Mais Flint n’avait aucune envie de se disputer. Mauvais signe. Au bout de la rue, les maisons faisaient place à un petit bois. Comme l’avait dit Tass, c’était un bosquet de chênes, mais certainement les plus hauts que le nain et le kender aient jamais vus sur Krynn.
Au fur et à mesure qu’ils approchaient, la sensation de geler s’accrut. Il faisait encore moins chaud que devant le Mur de Glace. Le pire, c’est qu’il ne faisait froid qu’ici, et c’était insensé ! Pourquoi pas dans le reste de la cité ? Le soleil brillait dans un ciel sans nuages.
Bientôt, leurs doigts s’engourdirent. Incapable de tenir plus longtemps sa hache, Flint la remit dans son dos. Tass claquait des dents et tremblait de tous ses membres. Ses oreilles en pointe étaient devenues insensibles.
— Partons d’ici, bégaya le nain, les lèvres violettes.
— Nous sommes à l’ombre des façades, dit Tass, allons au soleil, ça ira mieux.
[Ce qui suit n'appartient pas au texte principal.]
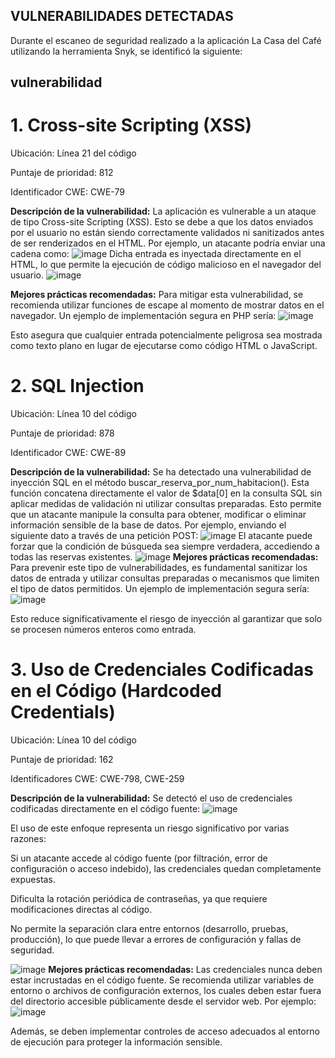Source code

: ## VULNERABILIDADES DETECTADAS ##
Durante el escaneo de seguridad realizado a la aplicación La Casa del Café utilizando la herramienta Snyk, se identificó la siguiente:
## vulnerabilidad
# 1. Cross-site Scripting (XSS)

Ubicación: Línea 21 del código

Puntaje de prioridad: 812

Identificador CWE: CWE-79

**Descripción de la vulnerabilidad:** La aplicación es vulnerable a un ataque de tipo Cross-site Scripting (XSS). Esto se debe a que los datos enviados por el usuario no están siendo correctamente validados ni sanitizados antes de ser renderizados en el HTML. Por ejemplo, un atacante podría enviar una cadena como:
![image](https://github.com/user-attachments/assets/704ed741-ecef-4766-a9d1-98711a980034)
Dicha entrada es inyectada directamente en el HTML, lo que permite la ejecución de código malicioso en el navegador del usuario.
![image](https://github.com/user-attachments/assets/c3f1de93-11cc-4f3e-8c3b-3e16f9ae2f10)

**Mejores prácticas recomendadas:**
Para mitigar esta vulnerabilidad, se recomienda utilizar funciones de escape al momento de mostrar datos en el navegador. Un ejemplo de implementación segura en PHP sería:
![image](https://github.com/user-attachments/assets/72de0069-be74-4367-a85b-85d5945beaaf)

Esto asegura que cualquier entrada potencialmente peligrosa sea mostrada como texto plano en lugar de ejecutarse como código HTML o JavaScript.
# 2. SQL Injection
Ubicación: Línea 10 del código

Puntaje de prioridad: 878

Identificador CWE: CWE-89

**Descripción de la vulnerabilidad:** Se ha detectado una vulnerabilidad de inyección SQL en el método buscar_reserva_por_num_habitacion(). Esta función concatena directamente el valor de $data[0] en la consulta SQL sin aplicar medidas de validación ni utilizar consultas preparadas. Esto permite que un atacante manipule la consulta para obtener, modificar o eliminar información sensible de la base de datos.
Por ejemplo, enviando el siguiente dato a través de una petición POST:
![image](https://github.com/user-attachments/assets/b5cc9a96-d7ab-443f-b5d7-46cd5245c9d9)
El atacante puede forzar que la condición de búsqueda sea siempre verdadera, accediendo a todas las reservas existentes.
![image](https://github.com/user-attachments/assets/b1ce4121-a08f-4dab-b393-cb0059027919)
**Mejores prácticas recomendadas:** Para prevenir este tipo de vulnerabilidades, es fundamental sanitizar los datos de entrada y utilizar consultas preparadas o mecanismos que limiten el tipo de datos permitidos. Un ejemplo de implementación segura sería:
![image](https://github.com/user-attachments/assets/b99021b5-63db-4175-8fff-68d97645abb2)

Esto reduce significativamente el riesgo de inyección al garantizar que solo se procesen números enteros como entrada.

# 3. Uso de Credenciales Codificadas en el Código (Hardcoded Credentials)

Ubicación: Línea 10 del código

Puntaje de prioridad: 162

Identificadores CWE: CWE-798, CWE-259

**Descripción de la vulnerabilidad:** Se detectó el uso de credenciales codificadas directamente en el código fuente:
![image](https://github.com/user-attachments/assets/6329afbf-8be8-425f-a4d2-229b9a69267a)

El uso de este enfoque representa un riesgo significativo por varias razones:

Si un atacante accede al código fuente (por filtración, error de configuración o acceso indebido), las credenciales quedan completamente expuestas.

Dificulta la rotación periódica de contraseñas, ya que requiere modificaciones directas al código.

No permite la separación clara entre entornos (desarrollo, pruebas, producción), lo que puede llevar a errores de configuración y fallas de seguridad.

![image](https://github.com/user-attachments/assets/2c7d39bf-9c21-4bd1-afee-8e4e3e0441e8)
**Mejores prácticas recomendadas:** Las credenciales nunca deben estar incrustadas en el código fuente. Se recomienda utilizar variables de entorno o archivos de configuración externos, los cuales deben estar fuera del directorio accesible públicamente desde el servidor web. Por ejemplo:
![image](https://github.com/user-attachments/assets/db94d7e7-4ad9-41db-94c6-c118d99bf232)

Además, se deben implementar controles de acceso adecuados al entorno de ejecución para proteger la información sensible.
— Rien sur Krynn ne peut nous protéger d’un froid pareil ! répliqua Flint en sautillant sur place.
— Nous n’avons que quelques pas à faire…, bégaya le kender en continuant d’avancer.
Mais Flint ne le suivit pas. La tête rentrée dans les épaules, il restait figé sur place.
Tass arriva à la lisière du bois de chênes. Là, le cœur lui manqua. Les kenders ne connaissaient pas la peur. Cela lui avait permis d’aller aussi loin. À présent, il était en proie à une terreur irraisonnée, dont il faisait l’expérience pour la première fois. Il en ignorait la cause, mais elle se trouvait dans le bois de chênes.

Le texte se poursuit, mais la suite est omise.